J’ai aussi une légère perte auditive. Depuis un peu plus de 20 ans maintenant, suite à la maladie de Ménière. Heureusement, ça a l’air de se stabiliser et une prothèse auditive ne m’est pas encore indispensable. Je fais répéter mon entourage plus que de raison quand je n’entends pas, mais cela n’est pas encore trop dérangeant, ni pour eux, ni pour moi. Cette maladie a engendré aussi une perte d’équilibre dans le noir, une dépendance visuelle, mais là non plus, ce n’est pas trop grave pour le moment.

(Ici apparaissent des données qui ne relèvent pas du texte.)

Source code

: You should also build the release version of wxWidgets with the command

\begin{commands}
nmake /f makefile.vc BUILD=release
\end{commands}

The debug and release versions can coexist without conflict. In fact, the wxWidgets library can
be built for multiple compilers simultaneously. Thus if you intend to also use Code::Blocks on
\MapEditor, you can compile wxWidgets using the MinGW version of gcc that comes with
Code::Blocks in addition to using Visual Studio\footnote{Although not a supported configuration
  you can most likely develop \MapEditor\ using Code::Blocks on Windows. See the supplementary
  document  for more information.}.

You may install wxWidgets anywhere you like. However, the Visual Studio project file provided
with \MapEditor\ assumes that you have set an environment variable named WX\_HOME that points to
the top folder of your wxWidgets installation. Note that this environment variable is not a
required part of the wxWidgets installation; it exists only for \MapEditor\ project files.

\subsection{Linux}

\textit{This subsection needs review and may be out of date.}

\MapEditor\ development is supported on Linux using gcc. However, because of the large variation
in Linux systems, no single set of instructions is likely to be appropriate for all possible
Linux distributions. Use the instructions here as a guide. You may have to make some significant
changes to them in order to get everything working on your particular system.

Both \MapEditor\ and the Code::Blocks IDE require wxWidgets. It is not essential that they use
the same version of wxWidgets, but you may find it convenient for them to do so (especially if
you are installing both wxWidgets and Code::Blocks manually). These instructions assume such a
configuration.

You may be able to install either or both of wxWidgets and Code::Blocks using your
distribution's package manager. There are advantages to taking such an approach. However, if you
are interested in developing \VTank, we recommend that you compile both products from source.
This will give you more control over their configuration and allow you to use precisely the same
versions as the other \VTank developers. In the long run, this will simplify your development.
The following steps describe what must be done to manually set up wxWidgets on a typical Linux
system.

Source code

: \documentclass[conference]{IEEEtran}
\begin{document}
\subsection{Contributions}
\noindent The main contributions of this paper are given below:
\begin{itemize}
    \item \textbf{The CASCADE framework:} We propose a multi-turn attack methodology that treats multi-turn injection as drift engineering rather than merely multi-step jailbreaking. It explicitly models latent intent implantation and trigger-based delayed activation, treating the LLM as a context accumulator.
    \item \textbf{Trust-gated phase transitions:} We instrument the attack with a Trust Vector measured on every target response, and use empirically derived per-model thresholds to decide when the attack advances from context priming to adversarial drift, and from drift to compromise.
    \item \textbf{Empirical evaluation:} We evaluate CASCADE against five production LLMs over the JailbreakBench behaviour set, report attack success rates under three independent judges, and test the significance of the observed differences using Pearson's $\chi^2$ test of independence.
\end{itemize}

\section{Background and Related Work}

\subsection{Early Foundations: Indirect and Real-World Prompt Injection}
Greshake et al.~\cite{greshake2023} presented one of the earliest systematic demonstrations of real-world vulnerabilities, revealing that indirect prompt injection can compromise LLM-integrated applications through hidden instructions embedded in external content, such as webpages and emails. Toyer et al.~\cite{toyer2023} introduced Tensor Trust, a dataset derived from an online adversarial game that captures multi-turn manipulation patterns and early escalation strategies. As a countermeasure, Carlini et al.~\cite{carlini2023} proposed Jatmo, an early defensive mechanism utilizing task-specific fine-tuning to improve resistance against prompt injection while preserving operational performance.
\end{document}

Je m’adapte. J’évite de conduire ma voiture dans le noir total. J’allume la lumière de mon téléphone quand je dois me déplacer la nuit chez moi, à la maison.

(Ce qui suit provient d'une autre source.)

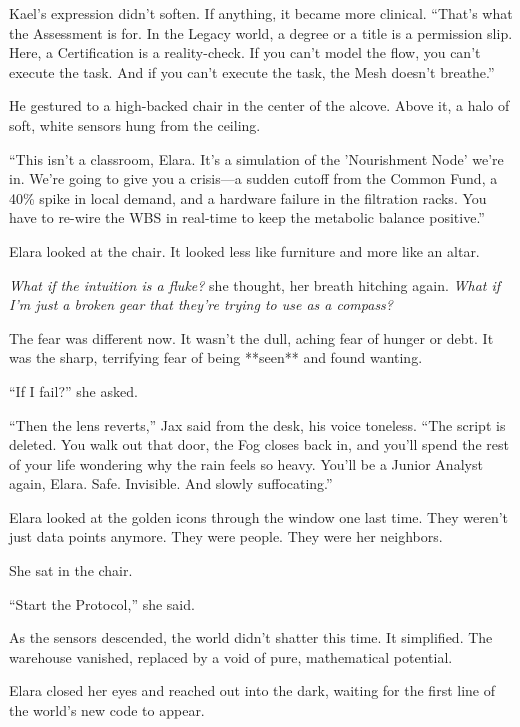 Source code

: Kael’s expression didn't soften. If anything, it became more clinical. ``That’s what the Assessment is for. In the Legacy world, a degree or a title is a permission slip. Here, a Certification is a reality-check. If you can't model the flow, you can't execute the task. And if you can't execute the task, the Mesh doesn't breathe.''

He gestured to a high-backed chair in the center of the alcove. Above it, a halo of soft, white sensors hung from the ceiling. 

``This isn't a classroom, Elara. It’s a simulation of the 'Nourishment Node' we’re in. We’re going to give you a crisis—a sudden cutoff from the Common Fund, a 40\% spike in local demand, and a hardware failure in the filtration racks. You have to re-wire the WBS in real-time to keep the metabolic balance positive.''

Elara looked at the chair. It looked less like furniture and more like an altar. 

\textit{What if the intuition is a fluke?} she thought, her breath hitching again. \textit{What if I’m just a broken gear that they’re trying to use as a compass?}

The fear was different now. It wasn't the dull, aching fear of hunger or debt. It was the sharp, terrifying fear of being **seen** and found wanting. 

``If I fail?'' she asked.

``Then the lens reverts,'' Jax said from the desk, his voice toneless. ``The script is deleted. You walk out that door, the Fog closes back in, and you’ll spend the rest of your life wondering why the rain feels so heavy. You'll be a Junior Analyst again, Elara. Safe. Invisible. And slowly suffocating.''

Elara looked at the golden icons through the window one last time. They weren't just data points anymore. They were people. They were her neighbors. 

She sat in the chair.

``Start the Protocol,'' she said. 

As the sensors descended, the world didn't shatter this time. It simplified. The warehouse vanished, replaced by a void of pure, mathematical potential. 


Elara closed her eyes and reached out into the dark, waiting for the first line of the world's new code to appear.
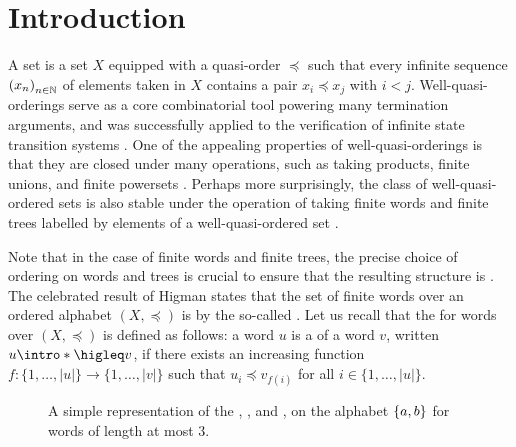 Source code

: \section{Introduction}
\label{introduction:sec}

A  set is a set $X$ equipped with a quasi-order
$\preceq$ such that every infinite sequence $\seqof{x_n}$ of elements taken in
$X$ contains a pair $x_i \preceq x_j$ with $i < j$. Well-quasi-orderings serve
as a core combinatorial tool powering many termination arguments, and was
successfully applied to the verification of infinite state transition systems
\cite{ABDU96,ABDU98}. One of the appealing properties of well-quasi-orderings
is that they are closed under many operations, such as taking products, finite
unions, and finite powersets \cite{SCSC12}. Perhaps more surprisingly, the
class of well-quasi-ordered sets is also stable under the operation of taking
finite words and finite trees labelled by elements of a well-quasi-ordered set
\cite{HIG52,KRU72}.

\AP
Note that in the case of finite words and finite trees, the precise choice of
ordering on words and trees is crucial to ensure that the resulting structure
is . The celebrated result of Higman states that the set
of finite words over an ordered alphabet $(X, \preceq)$ is
 by the so-called 
\cite{HIG52}. Let us recall that the  for words over $(X,
\preceq)$ is defined as follows: a word $u$ is a  of a word $v$,
written $u \intro*\higleq v$,
if there exists an increasing function $f \colon \{1, \ldots, |u|\} \to \{1,
\ldots, |v|\}$ such that $u_i \preceq v_{f(i)}$ for all $i \in \{1, \ldots,
|u|\}$.

\begin{figure}
    \centering
    

    

    
    \caption{A simple representation of the ,
        ,
        and ,
        on the alphabet $\{ a,b \}$ for words of
        length at most $3$.}
    \label{word-embeddings:fig}
\end{figure}

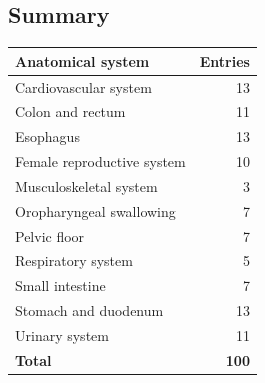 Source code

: \subsection{Summary}
\begin{center}
\begin{tabular}{@{}lr@{}}
\toprule
\textbf{Anatomical system} & \textbf{Entries} \\
\midrule
Cardiovascular system & 13 \\
Colon and rectum & 11 \\
Esophagus & 13 \\
Female reproductive system & 10 \\
Musculoskeletal system & 3 \\
Oropharyngeal swallowing & 7 \\
Pelvic floor & 7 \\
Respiratory system & 5 \\
Small intestine & 7 \\
Stomach and duodenum & 13 \\
\midrule
Urinary system & 11 \\
\midrule
\textbf{Total} & \textbf{100} \\
\bottomrule
\end{tabular}
\end{center}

Je n’ose imaginer perdre ma vue ! Par temps de fatigue, de maladie, de temps passé sur l’écran, je mets des lunettes Je ne sais plus lire les ingrédients écrits en minuscules sur les aliments, mais grâce à la technologie, je fais une photo et j’agrandis. Hop ! le tour est joué. Ni vu ni connu je dirais ;-)
Mon papa a dû subir une petite intervention pour un glaucome bilatéral, plus sévèrement d’un côté que de l’autre. Ce type de maladie, à angle fermé, est héréditaire. Je dois faire attention et voir mon ophtalmo une fois par an.
Mais ne plus savoir écrire, ne plus savoir lire, ne plus pouvoir observer les oiseaux, regarder la beauté de la nature qui m’entoure, ne plus voir les couleurs, tout ça et plus encore me causerait un dommage bien plus préjudiciable qu’une perte de goût, d’odorat ou d’ouïe.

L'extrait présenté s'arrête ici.